Current war plans leave even the likes of academic Syria experts baffled. Joshua Landis expressed in frustration on his Twitter feed today: “HAGEL SAYS END OF ASSAD REGIME IS U.S. GOAL IN SYRIA & political solution?! How would this work? Makes no sense me.” No one should assume that the people in charge of the White House’s Syria policy actually care about people in Syria or Iraq.

Last year, the White House decided it was time to push for direct military intervention against Damascus, using as a pretext the August 21 chemical attack incident. If you still believe “Assad gassed his own people” please read this article I wrote based entirely on mainstream admissions concerning CW usage in Syria (the United Nations final report, establishment media outlets, Massachusetts Institute of Technology, and the major defense tech. contractor Tesla Labs).
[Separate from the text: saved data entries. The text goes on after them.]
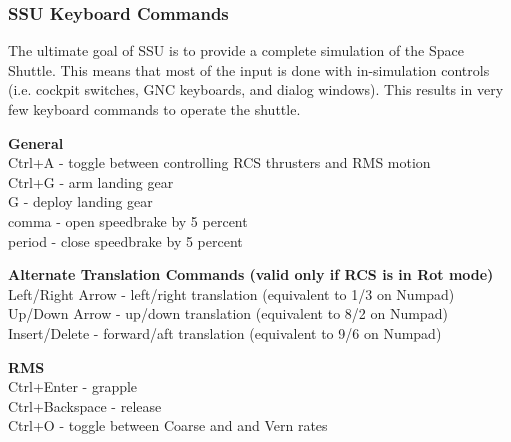 \documentclass[13pt]{article}
\begin{document}
\subsubsection{SSU Keyboard Commands}
The ultimate goal of SSU is to provide a complete simulation of the Space Shuttle.  This means that most of the input is done with in-simulation controls (i.e. cockpit switches, GNC keyboards, and dialog windows). This results in very few keyboard commands to operate the shuttle.

\begin{center}
  \textbf{General}\\
  Ctrl+A - toggle between controlling RCS thrusters and RMS motion\\
  Ctrl+G - arm landing gear\\
  G - deploy landing gear\\
  comma - open speedbrake by 5 percent\\
  period - close speedbrake by 5 percent\\
  \vspace{\baselineskip}

  \textbf{Alternate Translation Commands (valid only if RCS is in Rot mode)}\\
  Left/Right Arrow - left/right translation (equivalent to 1/3 on Numpad)\\
  Up/Down Arrow - up/down translation (equivalent to 8/2 on Numpad)\\
  Insert/Delete - forward/aft translation (equivalent to 9/6 on Numpad)\\
  \vspace{\baselineskip}

  \textbf{RMS}\\
  Ctrl+Enter - grapple\\
  Ctrl+Backspace - release\\
  Ctrl+O - toggle between Coarse and and Vern rates\\
\end{center}
\end{document}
A lot has been invested in the three year long push to oust Assad. For the Gulf states, the U.S., Turkey, Israel, Cameron’s Britain, it is inconceivable that the Syrian state overcame the plot and still endures intact.

So now plan B is in effect…

I hope that I am wrong, but here are my predictions of what we’re about to see:

1) The U.S. will bomb ISIS sites inside Syria.

2) Washington will continue to warn the Assad regime not to interfere while coalition jets fly over Syrian territory.

3) Either ISIS or a so-called “moderate” Syrian opposition group will use one of the many MANPADS now in their hands to down a U.S./Western military plane. (Both ISIS and Syrian rebels have every incentive do this! See #4)

4) Downed jet incident will be pinned on the Syrian regime, and U.S. will respond (as promised) by simply expanding the scope of its campaign to bombing Syrian government facilities.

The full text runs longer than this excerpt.